Whenever a line carries the word "this", pull it out of the entries.

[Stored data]
##########

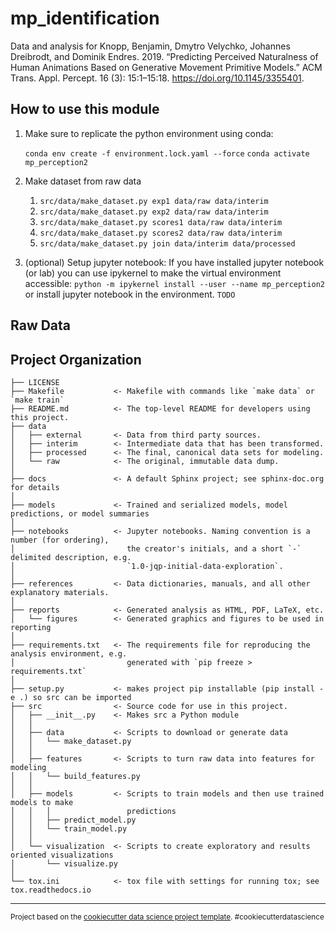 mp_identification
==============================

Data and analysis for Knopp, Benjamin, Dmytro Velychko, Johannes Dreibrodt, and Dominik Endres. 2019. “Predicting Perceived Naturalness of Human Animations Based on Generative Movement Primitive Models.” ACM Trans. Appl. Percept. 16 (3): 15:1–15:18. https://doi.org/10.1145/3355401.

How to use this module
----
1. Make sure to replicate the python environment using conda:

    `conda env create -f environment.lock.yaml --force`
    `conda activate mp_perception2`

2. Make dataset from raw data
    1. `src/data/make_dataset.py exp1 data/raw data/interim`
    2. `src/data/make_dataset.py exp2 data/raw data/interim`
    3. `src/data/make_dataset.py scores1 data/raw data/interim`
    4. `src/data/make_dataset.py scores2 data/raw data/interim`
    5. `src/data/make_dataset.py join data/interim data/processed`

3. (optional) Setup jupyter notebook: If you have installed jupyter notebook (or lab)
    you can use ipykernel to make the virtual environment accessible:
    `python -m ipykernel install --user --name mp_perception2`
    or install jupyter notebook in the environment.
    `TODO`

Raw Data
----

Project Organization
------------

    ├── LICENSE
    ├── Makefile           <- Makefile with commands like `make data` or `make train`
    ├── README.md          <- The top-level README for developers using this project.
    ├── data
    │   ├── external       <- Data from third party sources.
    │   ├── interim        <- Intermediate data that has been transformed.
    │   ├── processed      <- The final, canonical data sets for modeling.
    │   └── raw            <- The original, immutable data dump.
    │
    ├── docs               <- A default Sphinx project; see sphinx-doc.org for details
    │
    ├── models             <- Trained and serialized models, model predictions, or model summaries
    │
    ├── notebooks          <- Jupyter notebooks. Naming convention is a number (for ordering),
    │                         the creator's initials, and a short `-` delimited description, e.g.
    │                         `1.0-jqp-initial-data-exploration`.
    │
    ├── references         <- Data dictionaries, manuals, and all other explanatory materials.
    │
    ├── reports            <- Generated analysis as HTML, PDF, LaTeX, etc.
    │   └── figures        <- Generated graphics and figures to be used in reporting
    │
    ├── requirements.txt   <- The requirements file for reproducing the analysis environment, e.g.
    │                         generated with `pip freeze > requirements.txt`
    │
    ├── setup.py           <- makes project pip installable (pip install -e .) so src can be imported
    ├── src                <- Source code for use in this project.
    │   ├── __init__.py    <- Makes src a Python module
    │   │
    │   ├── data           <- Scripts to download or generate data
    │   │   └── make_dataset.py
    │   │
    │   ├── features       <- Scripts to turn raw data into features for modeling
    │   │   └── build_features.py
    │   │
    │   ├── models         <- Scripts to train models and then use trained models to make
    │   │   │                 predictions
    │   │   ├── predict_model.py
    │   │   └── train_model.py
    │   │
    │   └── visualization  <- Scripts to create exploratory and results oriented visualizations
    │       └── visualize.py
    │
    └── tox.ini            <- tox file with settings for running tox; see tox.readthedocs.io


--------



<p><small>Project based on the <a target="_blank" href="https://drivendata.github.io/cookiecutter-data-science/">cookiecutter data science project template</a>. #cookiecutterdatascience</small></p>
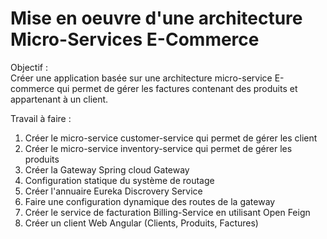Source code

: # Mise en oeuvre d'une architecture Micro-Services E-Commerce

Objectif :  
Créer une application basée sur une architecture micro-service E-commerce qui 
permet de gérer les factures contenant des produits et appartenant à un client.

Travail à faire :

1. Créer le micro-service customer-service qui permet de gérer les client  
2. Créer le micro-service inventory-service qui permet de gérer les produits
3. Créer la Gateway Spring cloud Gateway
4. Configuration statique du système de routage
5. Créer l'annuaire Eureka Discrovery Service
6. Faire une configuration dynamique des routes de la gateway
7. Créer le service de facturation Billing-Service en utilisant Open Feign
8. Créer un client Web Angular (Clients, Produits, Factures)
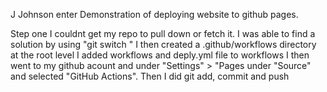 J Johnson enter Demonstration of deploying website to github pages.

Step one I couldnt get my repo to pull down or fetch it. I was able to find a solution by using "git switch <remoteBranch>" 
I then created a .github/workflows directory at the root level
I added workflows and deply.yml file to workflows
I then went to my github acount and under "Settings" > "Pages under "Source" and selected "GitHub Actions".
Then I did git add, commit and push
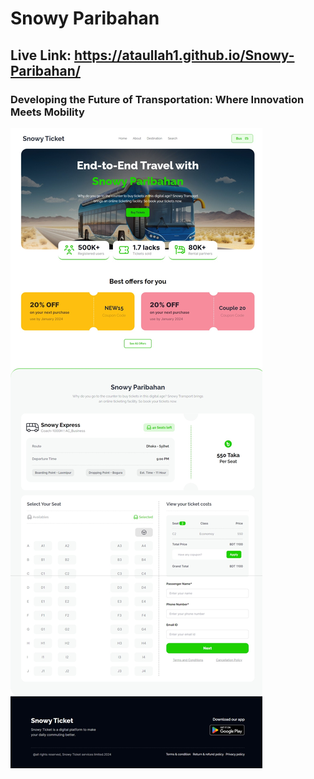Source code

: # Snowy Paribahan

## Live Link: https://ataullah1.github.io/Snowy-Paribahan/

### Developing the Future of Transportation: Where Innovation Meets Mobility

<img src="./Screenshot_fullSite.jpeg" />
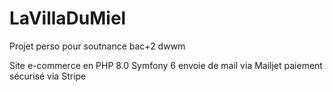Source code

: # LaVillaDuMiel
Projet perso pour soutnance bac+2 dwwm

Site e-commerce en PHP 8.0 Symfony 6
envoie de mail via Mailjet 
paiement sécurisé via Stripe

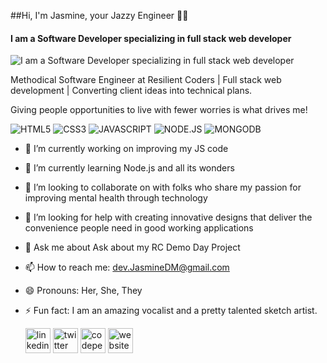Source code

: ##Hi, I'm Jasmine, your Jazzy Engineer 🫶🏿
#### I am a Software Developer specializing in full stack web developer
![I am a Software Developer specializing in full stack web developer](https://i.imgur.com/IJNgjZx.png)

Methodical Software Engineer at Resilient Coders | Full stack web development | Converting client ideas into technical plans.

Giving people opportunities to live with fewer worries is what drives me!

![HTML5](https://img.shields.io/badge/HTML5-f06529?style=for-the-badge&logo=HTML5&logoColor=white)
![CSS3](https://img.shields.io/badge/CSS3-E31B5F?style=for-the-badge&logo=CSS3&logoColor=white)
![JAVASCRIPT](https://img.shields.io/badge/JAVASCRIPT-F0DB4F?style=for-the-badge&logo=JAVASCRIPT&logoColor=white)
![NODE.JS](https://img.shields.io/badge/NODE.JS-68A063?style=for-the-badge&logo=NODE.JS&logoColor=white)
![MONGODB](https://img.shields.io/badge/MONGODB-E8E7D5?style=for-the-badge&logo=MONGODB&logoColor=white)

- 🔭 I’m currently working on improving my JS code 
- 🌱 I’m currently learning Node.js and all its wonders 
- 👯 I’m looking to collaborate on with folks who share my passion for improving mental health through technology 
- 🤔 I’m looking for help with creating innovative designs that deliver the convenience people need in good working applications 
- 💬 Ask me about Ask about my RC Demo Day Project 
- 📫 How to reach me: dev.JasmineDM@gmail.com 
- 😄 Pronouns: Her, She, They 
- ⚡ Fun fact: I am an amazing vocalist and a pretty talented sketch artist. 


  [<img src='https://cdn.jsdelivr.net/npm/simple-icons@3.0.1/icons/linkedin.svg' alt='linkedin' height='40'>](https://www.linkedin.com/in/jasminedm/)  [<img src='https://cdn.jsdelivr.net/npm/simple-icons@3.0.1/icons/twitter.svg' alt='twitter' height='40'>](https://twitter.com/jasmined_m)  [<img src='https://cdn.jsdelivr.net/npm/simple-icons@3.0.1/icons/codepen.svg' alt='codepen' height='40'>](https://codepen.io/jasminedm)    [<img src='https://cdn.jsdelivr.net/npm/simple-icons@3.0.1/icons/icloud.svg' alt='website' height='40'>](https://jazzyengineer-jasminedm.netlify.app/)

##########

▶ _OUTPUT OF THE TASK_:
How to use this module
    ├── README.md          <- The top-level README for developers using this project.
    ├── src                <- Source code for use in this project.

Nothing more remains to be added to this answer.